Concentrations can range as low as ppb (ng/mL) or 0.5%, depending on absorptive band strengths, but solutions in the ppm (mg/mL) range are recommended. If running a concentration series, low to high concentration is recommended. Usually, 5 – 50 µL is necessary to fill the cell (with some preliminary cell flushing). The cell should be filled horizontally, with the two retaining plugs pointed up. Syringes are employed to flush and fill the cell. To fill the cell with sample solution, one syringe pushes solution through the cell, while another syringe can be used to pull the out the passing solution. The cell should be filled and emptied of sample solution 1-2 times before filling the cell for analysis. The pulling syringe is then removed and that cell side plugged to retain the liquid sample between the two salt windows. Sample solution should then be pushed in until the area between the windows is filled with liquid and shows no bubbles. Once the cell is appropriately filled, the filling syringe is removed and the port plugged. The cell is then inserted vertically into the cell holder adaptor in the FT-IR. After analyzing the sample, the cell should be flushed with 2-3 volumes of blank solvent prior to refilling with another solution or emptying for the next user.

A background spectrum using a blank solvent (same as sample) should be acquired prior to the solution to better negate any solvent IR bands. After use, sample should be flushed with 2-3 volumes of blank solvent and the cell left open (briefly) to air to dry. Cells should be stored in an appropriate desiccated environment while not in use so the humidity does not detrimentally degrade the cell’s salt windows.

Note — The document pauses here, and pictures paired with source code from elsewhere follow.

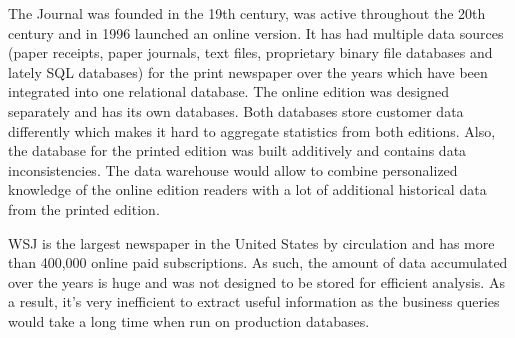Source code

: The Journal was founded in the 19th century, was active throughout the 20th century and in
1996 launched an online version. It has had multiple data sources (paper receipts, paper journals, text files, proprietary binary file databases and lately SQL databases) for the print newspaper over the years which have been integrated into one relational database. The online edition was designed separately and has its own databases. Both databases store customer data differently which makes it hard to aggregate statistics from both editions. Also, the database for the printed edition was built additively and contains data inconsistencies. The data warehouse would allow to combine personalized knowledge of the online edition readers with a lot of additional historical data from the printed edition.

WSJ is the largest newspaper in the United States by circulation and has more than 400,000 online paid subscriptions. As such, the amount of data accumulated over the years is huge and was not designed to be stored for efficient analysis. As a result, it’s very inefficient to extract useful information as the business queries would take a long time when run on production databases.

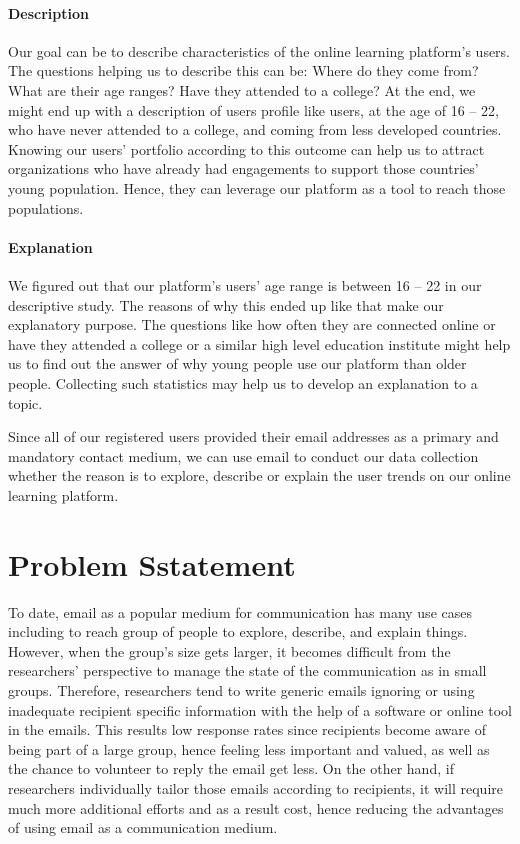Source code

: \paragraph{Description}
Our goal can be to describe characteristics of the online learning platform's users. The questions helping us to describe this can be: Where do they come from? What are their age ranges? Have they attended to a college? At the end, we might end up with a description of users profile like users, at the age of 16 -- 22, who have never attended to a college, and coming from less developed countries. Knowing our users' portfolio according to this outcome can help us to attract organizations who have already had engagements to support those countries' young population. Hence, they can leverage our platform as a tool to reach those populations.

\paragraph{Explanation}
We figured out that our platform's users' age range is between 16 -- 22 in our descriptive study. The reasons of why this ended up like that make our explanatory purpose. The questions like how often they are connected online or have they attended a college or a similar high level education institute might help us to find out the answer of why young people use our platform than older people. Collecting such statistics may help us to develop an explanation to a topic.

\vspace{1cm}
Since all of our registered users provided their email addresses as a primary and mandatory contact medium, we can use email to conduct our data collection whether the reason is to explore, describe or explain the user trends on our online learning platform.

\section{Problem Sstatement}
\label{sec:2:Problem}

To date, email as a popular medium for communication has many use cases including to reach group of people to explore, describe, and explain things. However, when the group's size gets larger, it becomes difficult from the researchers' perspective to manage the state of the communication as in small groups. Therefore, researchers tend to write generic emails ignoring or using inadequate recipient specific information with the help of a software or online tool in the emails. This results low response rates since recipients become aware of being part of a large group, hence feeling less important and valued, as well as the chance to volunteer to reply the email get less. On the other hand, if researchers individually tailor those emails according to recipients, it will require much more additional efforts and as a result cost, hence reducing the advantages of using email as a communication medium.
\vspace{1cm}

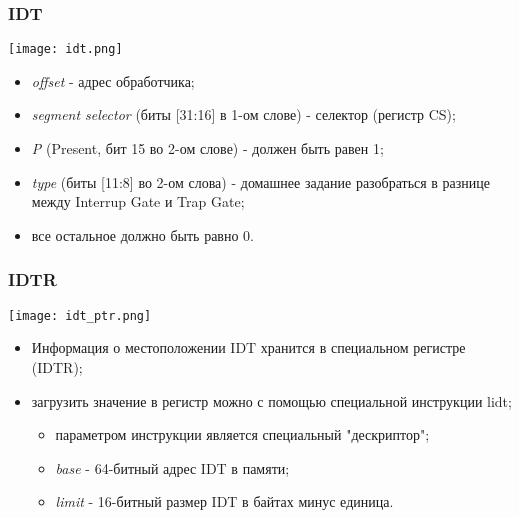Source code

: \begin{frame}
\frametitle{IDT}
\begin{center}
  \texttt{[image: idt.png]}
\end{center}
\begin{itemize}
  \item \emph{offset} - адрес обработчика;
  \item \emph{segment selector} (биты [31:16] в 1-ом слове) - селектор (регистр
  CS);
  \item \emph{P} (Present, бит 15 во 2-ом слове) - должен быть равен 1;
  \item \emph{type} (биты [11:8] во 2-ом слова) - домашнее задание разобраться
  в разнице между Interrup Gate и Trap Gate;
  \item все остальное должно быть равно 0.
\end{itemize}
\end{frame}

\begin{frame}
\frametitle{IDTR}
\begin{center}
  \texttt{[image: idt\_ptr.png]}
\end{center}
\begin{itemize}
  \item Информация о местоположении IDT хранится в специальном регистре (IDTR);
  \item загрузить значение в регистр можно с помощью специальной инструкции
  lidt;
  \begin{itemize}
    \item параметром инструкции является специальный "дескриптор";
    \item \emph{base} - 64-битный адрес IDT в памяти;
    \item \emph{limit} - 16-битный размер IDT в байтах минус единица.
  \end{itemize}
\end{itemize}
\end{frame}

Black bars — 80 – 100% transmission. White bars — 60 – 80% transmission
Solvents and Solvent Effects in Organic Chemistry, 4th Ed. Edited by Christian Reichardt and Thomas Welton. pg 561

Attenuated Total Reflection (ATR) – Solids (powder, crystal, films, etc.), liquids (neat), and solutions (ca. 1 ppm, pH range = 5-9) can be applied to the window. The ATR crystal is made of zinc selenide (accessible spectral range = 20,000 – 500 cm-1), so a wide variety of solvents can be applied. Particularly, aqueous and alcohol solvents are better suited for ATR analysis as the thin sample layer and methodology minimizes solvent bands that would normally dominate the IR spectrum in traditional absorbance/transmittance measurements.

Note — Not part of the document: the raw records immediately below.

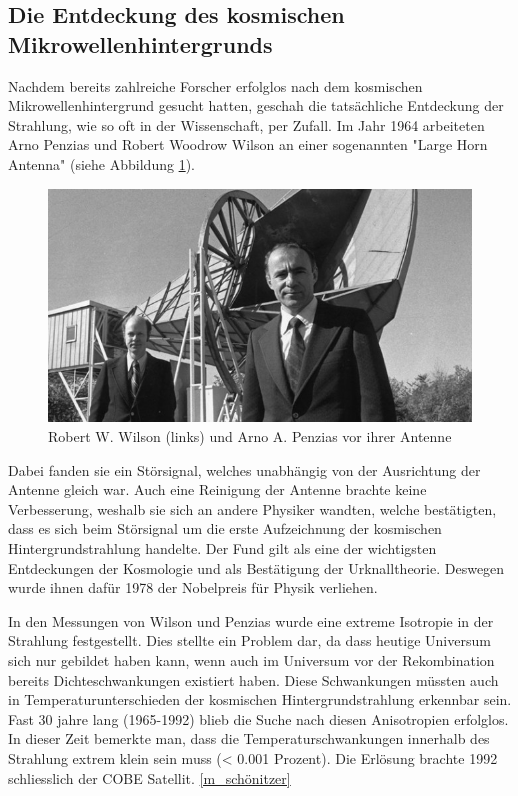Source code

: 	\subsection{Die Entdeckung des kosmischen Mikrowellenhintergrunds}
	Nachdem bereits zahlreiche Forscher erfolglos nach dem kosmischen Mikrowellenhintergrund gesucht hatten, geschah die tatsächliche Entdeckung der Strahlung, wie so oft in der Wissenschaft, per Zufall.
	Im Jahr 1964 arbeiteten Arno Penzias und Robert Woodrow Wilson an einer sogenannten "Large Horn Antenna" (siehe Abbildung \ref{fig:wilson_penzias}).
	\begin{figure}
		\includegraphics[scale=1]{cmb/images/penzias-wilson-large-horn-antenna.jpg}
		\caption{Robert W. Wilson (links) und Arno A. Penzias vor ihrer Antenne}
		\label{fig:wilson_penzias}
	\end{figure}
	Dabei fanden sie ein Störsignal, welches unabhängig von der Ausrichtung der Antenne gleich war.
	Auch eine Reinigung der Antenne brachte keine Verbesserung, weshalb sie sich an andere Physiker wandten, welche bestätigten, dass es sich beim Störsignal um die erste Aufzeichnung der kosmischen Hintergrundstrahlung handelte.
	Der Fund gilt als eine der wichtigsten Entdeckungen der Kosmologie und als Bestätigung der Urknalltheorie.
	Deswegen wurde ihnen dafür 1978 der Nobelpreis für Physik verliehen.
	
	In den Messungen von Wilson und Penzias wurde eine extreme Isotropie in der Strahlung festgestellt.
	Dies stellte ein Problem dar, da dass heutige Universum sich nur gebildet haben kann, wenn auch im Universum vor der Rekombination bereits Dichteschwankungen existiert haben.
	Diese Schwankungen müssten auch in Temperaturunterschieden der kosmischen Hintergrundstrahlung erkennbar sein.
	Fast 30 jahre lang (1965-1992) blieb die Suche nach diesen Anisotropien erfolglos.
	In dieser Zeit bemerkte man, dass die Temperaturschwankungen innerhalb des Strahlung extrem klein sein muss (< 0.001 Prozent).
	Die Erlösung brachte 1992 schliesslich der COBE Satellit.
	\ref{m_schönitzer}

A few mg of solid material, thin film, or 1-2 drops of liquid sample is sufficient for ATR spectral acquisition. The applicator should be fully depressed to minimize space between the sample and ATR crystal, being careful not to press too hard, as too much pressure could damage the crystal or distort the IR spectrum (reduce reproducibility).

For solids and neat liquids, a clean window with depressed applicator is recommended for the background spectrum. For solutions, a blank solvent with depressed applicator is recommended for the background spectrum. After use, the ATR crystal should be wiped clean with an isopropanol soaked Kimwipe and the applicator depressed (to protect the crystal).